Los abusos sexuales, la Iglesia y la demagogia sectaria

Ocho de cada diez delitos sexuales se cometen en el entorno de las víctimas, pero se intenta criminalizar a la Iglesia, conjurada para acabar con esa lacra en la exigua parte que le corresponde

Actualizada 00:22

Seguramente hay pocos delitos más abyectos que los de carácter sexual, que conmueven como pocos a la sociedad por la identidad y condición de sus víctimas, en su mayoría niños y mujeres, en inferioridad siempre ante sus agresores.
La condena unánime de estos hechos, que provocan en torno a 6.000 denuncias anuales (apenas un 15 por ciento de los casos reales según el respetado estudio anual de Save the children), es la mejor prueba del desprecio que provocan y la mejor garantía contra su impunidad.
Por eso no tiene ningún sentido que este fenómeno se ubique en exclusiva en el seno de la Iglesia y que, además, se difunda la falacia de que la institución no participa en el repudio que los abusos merecen.
Pero esa es la idea que se quiere instalar, con claros fines políticos, en la doble iniciativa de intentar crear una Comisión de Investigación en el Congreso y de movilizar a la Fiscalía General del Estado para encabezar una especie de auto de fe general en las Diócesis españolas.
Los abusos sexuales se cometen, sobre todo, en el ámbito familiar y en el entorno más próximo a las víctimas o sus educadores: ahí radican 8 de cada 10 casos, según el mismo informe, de obligada consulta para quienes de verdad se preocupan por el preocupante fenómeno y no por su explotación política o de cualquier índole.
En el caso de la Iglesia, lo primero que hay que decir es que no es la institución la responsable de los excesos que sus miembros cometan, como dicta el sentido común y recoge la propia Constitución o el Código Penal al referir que, por definición, los delitos son siempre individuales y no juzgan credos, razas, géneros, nacionalidades o cualquier otro rasgo colectivo.

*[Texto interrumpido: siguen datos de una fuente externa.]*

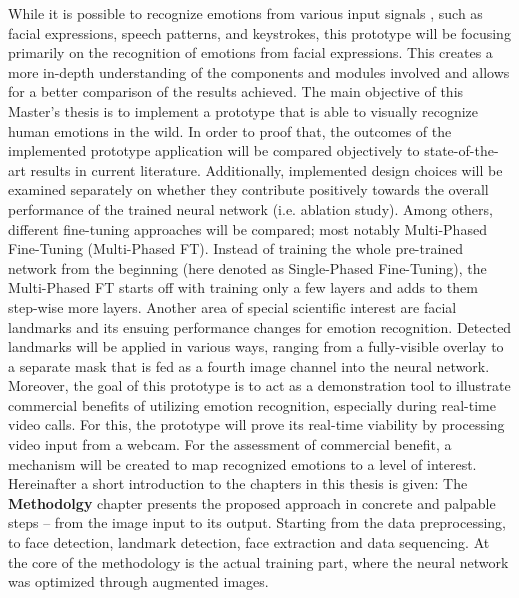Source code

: While it is possible to recognize emotions from various input signals \citep{Akcay:2020:SpeechEmotionRecognition(SER)}, such as facial expressions, speech patterns, and keystrokes, this prototype will be focusing primarily on the recognition of emotions from facial expressions. This creates a more in-depth understanding of the components and modules involved and allows for a better comparison of the results achieved.
\newline\newline
The main objective of this Master's thesis is to implement a prototype that is able to visually recognize human emotions in the wild. In order to proof that, the outcomes of the implemented prototype application will be compared objectively to state-of-the-art results in current literature.
\newline\newline
Additionally, implemented design choices will be examined separately on whether they contribute positively towards the overall performance of the trained neural network (i.e. ablation study). Among others, different fine-tuning approaches will be compared; most notably Multi-Phased Fine-Tuning (Multi-Phased FT). Instead of training the whole pre-trained network from the beginning (here denoted as Single-Phased Fine-Tuning), the Multi-Phased FT starts off with training only a few layers and adds to them step-wise more layers.
\newline\newline
Another area of special scientific interest are facial landmarks and its ensuing performance changes for emotion recognition. Detected landmarks will be applied in various ways, ranging from a fully-visible overlay to a separate mask that is fed as a fourth image channel into the neural network.
\newline\newline
Moreover, the goal of this prototype is to act as a demonstration tool to illustrate commercial benefits of utilizing emotion recognition, especially during real-time video calls. For this, the prototype will prove its real-time viability by processing video input from a webcam. For the assessment of commercial benefit, a mechanism will be created to map recognized emotions to a level of interest.
\newline\newline
Hereinafter a short introduction to the chapters in this thesis is given:\newline
The \textbf{Methodolgy} chapter presents the proposed approach in concrete and palpable steps -- from the image input to its output. Starting from the data preprocessing, to face detection, landmark detection, face extraction and data sequencing. At the core of the methodology is the actual training part, where the neural network was optimized through augmented images.
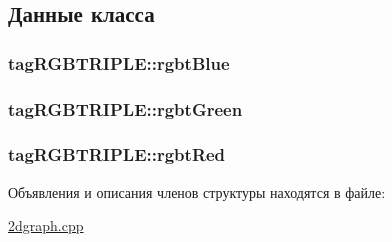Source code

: \subsection{Данные класса}
\hypertarget{structtag_r_g_b_t_r_i_p_l_e_adbebf9e7802cdfffbdae31c08a71dab7}{
\subsubsection[{rgbt\+Blue}]{ tag\+R\+G\+B\+T\+R\+I\+P\+L\+E\+::rgbt\+Blue}}\label{structtag_r_g_b_t_r_i_p_l_e_adbebf9e7802cdfffbdae31c08a71dab7}
\hypertarget{structtag_r_g_b_t_r_i_p_l_e_a2e3e106422819352693de65189cc341f}{
\subsubsection[{rgbt\+Green}]{ tag\+R\+G\+B\+T\+R\+I\+P\+L\+E\+::rgbt\+Green}}\label{structtag_r_g_b_t_r_i_p_l_e_a2e3e106422819352693de65189cc341f}
\hypertarget{structtag_r_g_b_t_r_i_p_l_e_ae61b0771fd3e1e267a3495dcfba5e21c}{
\subsubsection[{rgbt\+Red}]{ tag\+R\+G\+B\+T\+R\+I\+P\+L\+E\+::rgbt\+Red}}\label{structtag_r_g_b_t_r_i_p_l_e_ae61b0771fd3e1e267a3495dcfba5e21c}


Объявления и описания членов структуры находятся в файле\+:\begin{DoxyCompactItemize}
\item 
\hyperlink{2dgraph_8cpp}{2dgraph.\+cpp}\end{DoxyCompactItemize}
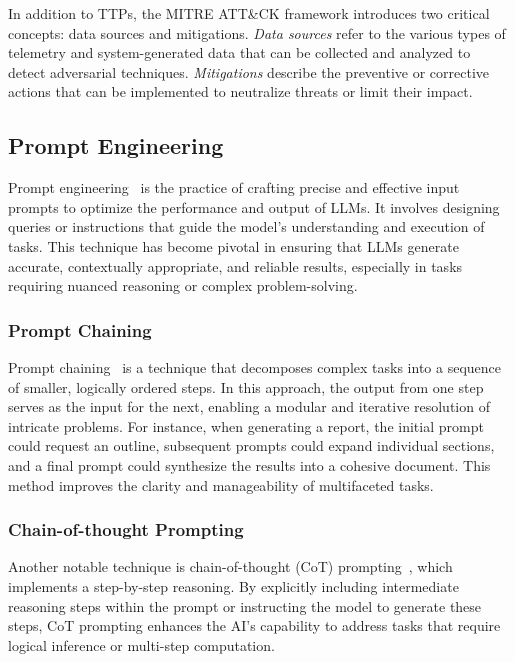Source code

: In addition to TTPs, the MITRE ATT\&CK framework introduces two critical concepts: data sources and mitigations. 
\textit{Data sources} refer to the various types of telemetry and system-generated data that can be collected and analyzed to detect adversarial techniques.
\textit{Mitigations} describe the preventive or corrective actions that can be implemented to neutralize threats or limit their impact.

\subsection{Prompt Engineering}

Prompt engineering~\cite{sahoo2024systematic} is the practice of crafting precise and effective input prompts to optimize the performance and output of LLMs.
It involves designing queries or instructions that guide the model's understanding and execution of tasks. 
This technique has become pivotal in ensuring that LLMs generate accurate, contextually appropriate, and reliable results, especially in tasks requiring nuanced reasoning or complex problem-solving.

\subsubsection{Prompt Chaining}

Prompt chaining~\cite{wu2022promptchainer} is a technique that decomposes complex tasks into a sequence of smaller, logically ordered steps. 
In this approach, the output from one step serves as the input for the next, enabling a modular and iterative resolution of intricate problems. 
For instance, when generating a report, the initial prompt could request an outline, subsequent prompts could expand individual sections, and a final prompt could synthesize the results into a cohesive document. 
This method improves the clarity and manageability of multifaceted tasks.

\subsubsection{Chain-of-thought Prompting}
Another notable technique is chain-of-thought (CoT) prompting~\cite{wei2022chain}, which implements a step-by-step reasoning.
By explicitly including intermediate reasoning steps within the prompt or instructing the model to generate these steps, CoT prompting enhances the AI's capability to address tasks that require logical inference or multi-step computation.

Pero además, en pocas entidades se ha apreciado un compromiso tan rotundo para extirpar a sus peores representantes, como demuestran la comisión específica que sobre este asunto creó la Conferencia Episcopal hace ya tres años o el expreso mandato del Papa Francisco para erradicar de su seno a estos indignos miembros; reparar a las víctimas y desde luego ponerse al servicio de la Justicia.
Nada de eso es suficiente para quienes, al calor de un problema insoportable que subleva a toda la sociedad, quieren lanzar una causa general contra la Iglesia, en la misma línea ideológica que preside la exclusión de la Religión del programa lectivo o la demagógica discusión sobre los bienes inmatriculados, presentada como una especie de expropiación forzosa cuando apenas es un complejo problema administrativo, básicamente de herencias, que afecta a escasos inmuebles.

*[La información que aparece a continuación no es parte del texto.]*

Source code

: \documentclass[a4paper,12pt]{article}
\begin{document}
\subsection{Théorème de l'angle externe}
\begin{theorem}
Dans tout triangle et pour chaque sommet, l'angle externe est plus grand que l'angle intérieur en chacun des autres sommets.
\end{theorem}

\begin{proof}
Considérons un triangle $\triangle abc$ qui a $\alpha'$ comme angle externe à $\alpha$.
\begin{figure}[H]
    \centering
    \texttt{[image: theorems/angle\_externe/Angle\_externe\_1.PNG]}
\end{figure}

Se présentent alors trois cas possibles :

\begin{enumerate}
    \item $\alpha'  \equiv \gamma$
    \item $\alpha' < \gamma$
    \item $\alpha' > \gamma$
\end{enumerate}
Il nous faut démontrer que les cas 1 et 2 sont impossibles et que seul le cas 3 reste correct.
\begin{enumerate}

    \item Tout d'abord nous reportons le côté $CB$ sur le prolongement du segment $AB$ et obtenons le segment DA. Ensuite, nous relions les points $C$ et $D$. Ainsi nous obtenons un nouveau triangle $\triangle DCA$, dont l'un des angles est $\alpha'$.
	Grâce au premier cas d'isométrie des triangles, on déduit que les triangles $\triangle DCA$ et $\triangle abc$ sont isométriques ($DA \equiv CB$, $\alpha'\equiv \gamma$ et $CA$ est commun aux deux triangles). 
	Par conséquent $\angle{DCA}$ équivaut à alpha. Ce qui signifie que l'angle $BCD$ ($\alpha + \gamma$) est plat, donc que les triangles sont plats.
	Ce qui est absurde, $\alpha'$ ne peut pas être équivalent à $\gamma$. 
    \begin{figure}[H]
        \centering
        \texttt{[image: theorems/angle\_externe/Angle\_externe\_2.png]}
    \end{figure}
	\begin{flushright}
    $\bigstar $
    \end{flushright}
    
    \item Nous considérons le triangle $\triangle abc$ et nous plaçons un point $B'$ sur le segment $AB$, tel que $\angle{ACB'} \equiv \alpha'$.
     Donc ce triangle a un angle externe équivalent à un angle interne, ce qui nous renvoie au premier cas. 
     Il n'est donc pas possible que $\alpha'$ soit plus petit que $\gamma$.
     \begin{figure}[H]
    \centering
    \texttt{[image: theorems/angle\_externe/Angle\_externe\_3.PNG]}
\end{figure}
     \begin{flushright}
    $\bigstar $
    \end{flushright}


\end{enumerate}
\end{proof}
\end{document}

La perversa explotación de causas nobles es una constante de una parte de la izquierda que, lejos de atender problemas que a todos nos conmueven, se aprovecha de ellos para librar conflictos y desatar persecuciones ajenas a la naturaleza de los hechos.
La Iglesia, en la parte que le toca, ha hecho lo debido para acabar con esta repugnante lacra. Y por ello, lejos de ser criminalizada con nulo aprecio por la verdad, ha de ser imitada por quienes van más rezagados en la identificación y persecución de unos abusos que, teniendo víctimas con nombres y apellidos, apelan al conjunto de la sociedad.
También, por cierto, a esos mismos grupos de presión que señalan culpables falsos mientras exigen, sin pudor alguno, la abolición de la prisión permanente revisable para delincuentes sexuales reincidentes cuya rehabilitación es, con la ciencia en la mano, imposible.